N:dlzc D:aol T:com (dlzc) wrote:
Dear Sam Wormley:

"Sam Wormley" wrote in message
news:70RQe.292294$_o.100507@attbi_s71...

N:dlzc D:aol T:com (dlzc) wrote:


Stable neutron stars are 0.8 solar masses. How far down will
you define "too small to detect"?

Tell me where you get this figure of 0.8 solar masses for stable
neutron stars. Thanks.


http://zebu.uoregon.edu/~imamura/122/mar13/bhform.html
... greater than 2-3 solar masses are unstable

http://www-astronomy.mps.ohio-state....3/extreme.html
... neutron degeneracy pressure can sustain 1.2 -2 solar masses

http://www.ma.utexas.edu/mp_arc/c/05/05-190.pdf
... graph on page 28 (still about 0.5 to 2.2 solar masses)

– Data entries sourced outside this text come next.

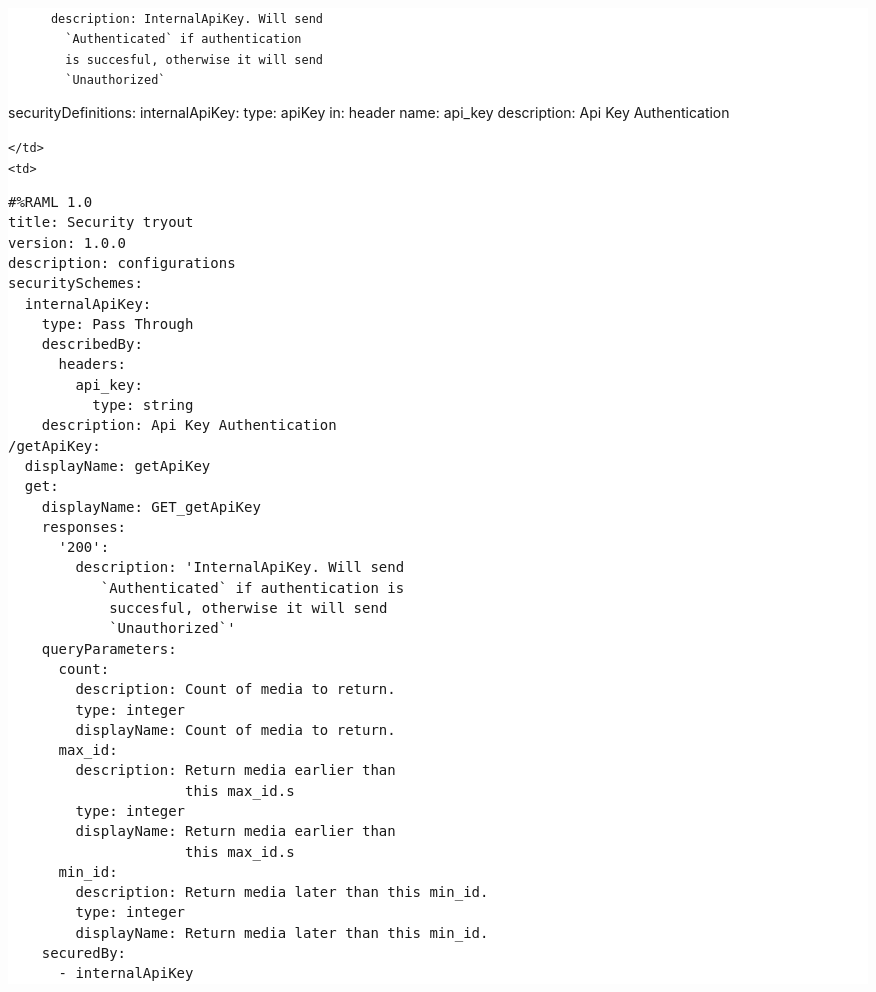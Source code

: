           description: InternalApiKey. Will send 
            `Authenticated` if authentication
            is succesful, otherwise it will send    
            `Unauthorized`
securityDefinitions:
    internalApiKey:
        type: apiKey
        in: header
        name: api_key
        description: Api Key Authentication
</pre>

    </td>
    <td>
<pre>
#%RAML 1.0
title: Security tryout
version: 1.0.0
description: configurations
securitySchemes:
  internalApiKey:
    type: Pass Through
    describedBy:
      headers:
        api_key:
          type: string
    description: Api Key Authentication
/getApiKey:
  displayName: getApiKey
  get:
    displayName: GET_getApiKey
    responses:
      '200':
        description: 'InternalApiKey. Will send 
           `Authenticated` if authentication is
            succesful, otherwise it will send
            `Unauthorized`'
    queryParameters:
      count:
        description: Count of media to return.
        type: integer
        displayName: Count of media to return.
      max_id:
        description: Return media earlier than 
                     this max_id.s
        type: integer
        displayName: Return media earlier than
                     this max_id.s
      min_id:
        description: Return media later than this min_id.
        type: integer
        displayName: Return media later than this min_id.
    securedBy:
      - internalApiKey
</pre>

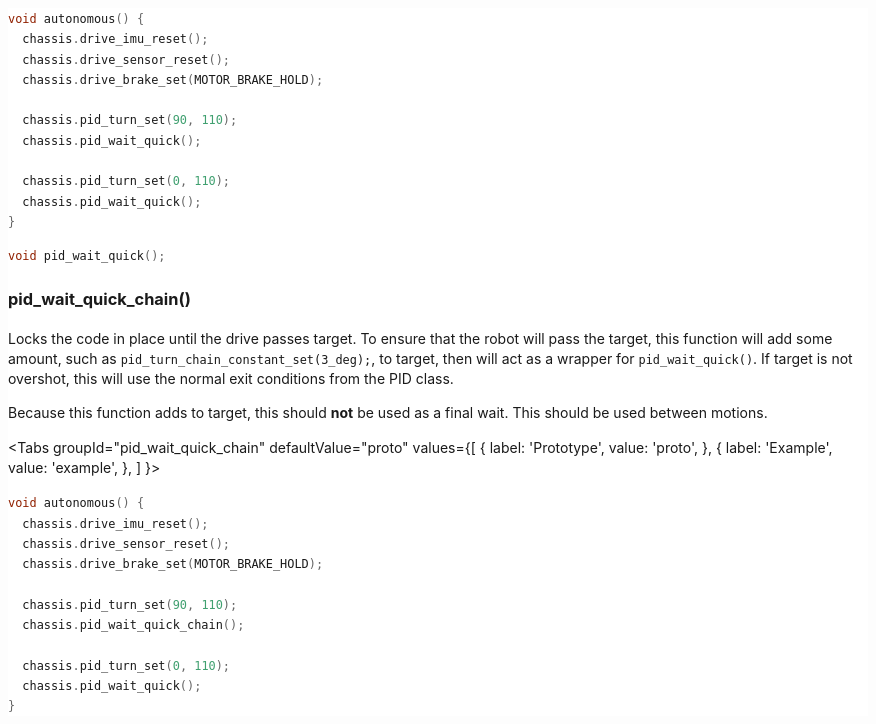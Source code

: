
 ```cpp
void autonomous() {
  chassis.drive_imu_reset(); 
  chassis.drive_sensor_reset(); 
  chassis.drive_brake_set(MOTOR_BRAKE_HOLD); 

  chassis.pid_turn_set(90, 110);
  chassis.pid_wait_quick();

  chassis.pid_turn_set(0, 110);
  chassis.pid_wait_quick();
}
```


</TabItem>


<TabItem value="proto">

```cpp
void pid_wait_quick();
```


</TabItem>
</Tabs>


### pid_wait_quick_chain()
Locks the code in place until the drive passes target.  To ensure that the robot will pass the target, this function will add some amount, such as `pid_turn_chain_constant_set(3_deg);`, to target, then will act as a wrapper for `pid_wait_quick()`.  If target is not overshot, this will use the normal exit conditions from the PID class.   

Because this function adds to target, this should **not** be used as a final wait.  This should be used between motions.     

<Tabs
  groupId="pid_wait_quick_chain"
  defaultValue="proto"
  values={[
    { label: 'Prototype',  value: 'proto', },
    { label: 'Example',  value: 'example', },
  ]
}>

<TabItem value="example">

```cpp
void autonomous() {
  chassis.drive_imu_reset(); 
  chassis.drive_sensor_reset(); 
  chassis.drive_brake_set(MOTOR_BRAKE_HOLD); 

  chassis.pid_turn_set(90, 110);
  chassis.pid_wait_quick_chain();

  chassis.pid_turn_set(0, 110);
  chassis.pid_wait_quick();
}
```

I may have remembered a particular neutron star's mass, rather
than the "only stable neutron star mass" "or the upper limit on
neutron star mass is". Sorry for any confusion this might have
created.

David A. Smith



Acording to my references, observed masses of neutron stars:
M_ns = 1.01 to 1.73 solar masses, so if you know of observations
down to 0.80 solar masses, I'm all ears to find the references.

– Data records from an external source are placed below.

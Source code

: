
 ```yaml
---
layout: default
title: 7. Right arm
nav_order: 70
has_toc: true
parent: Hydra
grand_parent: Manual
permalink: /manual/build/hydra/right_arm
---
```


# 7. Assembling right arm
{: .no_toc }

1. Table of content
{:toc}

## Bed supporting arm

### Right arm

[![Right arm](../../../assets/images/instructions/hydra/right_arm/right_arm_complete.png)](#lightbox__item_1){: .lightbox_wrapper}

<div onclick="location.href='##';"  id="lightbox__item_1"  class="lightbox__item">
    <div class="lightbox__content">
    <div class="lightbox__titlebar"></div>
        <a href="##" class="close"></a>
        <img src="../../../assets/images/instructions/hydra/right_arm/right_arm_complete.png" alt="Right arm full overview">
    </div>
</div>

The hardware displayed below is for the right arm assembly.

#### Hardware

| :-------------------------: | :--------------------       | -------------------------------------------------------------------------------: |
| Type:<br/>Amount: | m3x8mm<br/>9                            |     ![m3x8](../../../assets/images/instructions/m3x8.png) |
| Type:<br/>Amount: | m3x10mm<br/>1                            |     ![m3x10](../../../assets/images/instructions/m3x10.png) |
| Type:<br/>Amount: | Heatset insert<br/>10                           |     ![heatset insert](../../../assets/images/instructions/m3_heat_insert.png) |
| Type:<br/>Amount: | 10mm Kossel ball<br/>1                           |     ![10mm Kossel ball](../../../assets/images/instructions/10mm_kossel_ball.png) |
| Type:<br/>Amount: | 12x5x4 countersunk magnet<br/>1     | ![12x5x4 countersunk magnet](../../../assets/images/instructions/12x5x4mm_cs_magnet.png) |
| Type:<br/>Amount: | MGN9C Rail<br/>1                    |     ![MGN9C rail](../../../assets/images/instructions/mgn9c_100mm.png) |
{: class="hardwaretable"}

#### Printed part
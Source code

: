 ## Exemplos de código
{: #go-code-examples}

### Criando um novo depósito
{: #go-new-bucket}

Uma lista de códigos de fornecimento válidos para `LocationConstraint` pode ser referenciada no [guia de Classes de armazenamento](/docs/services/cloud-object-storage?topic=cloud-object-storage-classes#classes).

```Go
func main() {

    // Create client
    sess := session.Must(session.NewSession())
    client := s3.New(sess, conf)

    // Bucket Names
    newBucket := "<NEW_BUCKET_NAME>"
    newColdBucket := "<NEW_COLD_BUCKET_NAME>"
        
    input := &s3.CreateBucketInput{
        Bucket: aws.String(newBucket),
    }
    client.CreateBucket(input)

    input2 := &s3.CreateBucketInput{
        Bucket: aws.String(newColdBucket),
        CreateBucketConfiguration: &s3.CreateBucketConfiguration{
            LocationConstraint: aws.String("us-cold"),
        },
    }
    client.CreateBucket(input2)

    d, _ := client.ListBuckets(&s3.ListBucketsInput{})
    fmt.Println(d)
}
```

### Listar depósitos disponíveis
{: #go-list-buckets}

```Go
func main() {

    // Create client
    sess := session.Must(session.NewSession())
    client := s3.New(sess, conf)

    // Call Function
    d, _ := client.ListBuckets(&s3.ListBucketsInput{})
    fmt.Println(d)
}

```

Upper limit: M_ns 2.9 solar masses, including any possible
contribution due to rapid uniform rotation (Kalogera and Baym, 1996).

For stars that explode as Type II supernovae, the neutron star masses
average M_ns = 1.28 or 1.73 solar masses; the average for those arising
from Type Ib supernovae is M_ns = 1.32 solar masses. This compares
favorably with the determination of a neutron star mass of
M_ns = 1.35 ± 0.27 solar masses for 17 system (Thorsett et al., 1993).
Radio observtions for four neutron binary star systems give M_ns = 1.01
to 1.64 solar masses (Finn, 1994), while neutron star masses inferred
from X-ray bnaries lie in the range M_ns = 1 to 2 solar masses (Bahcall,
1978; Joss and Rappaport, 1984; Lang, 1992).

Thanks
-Sam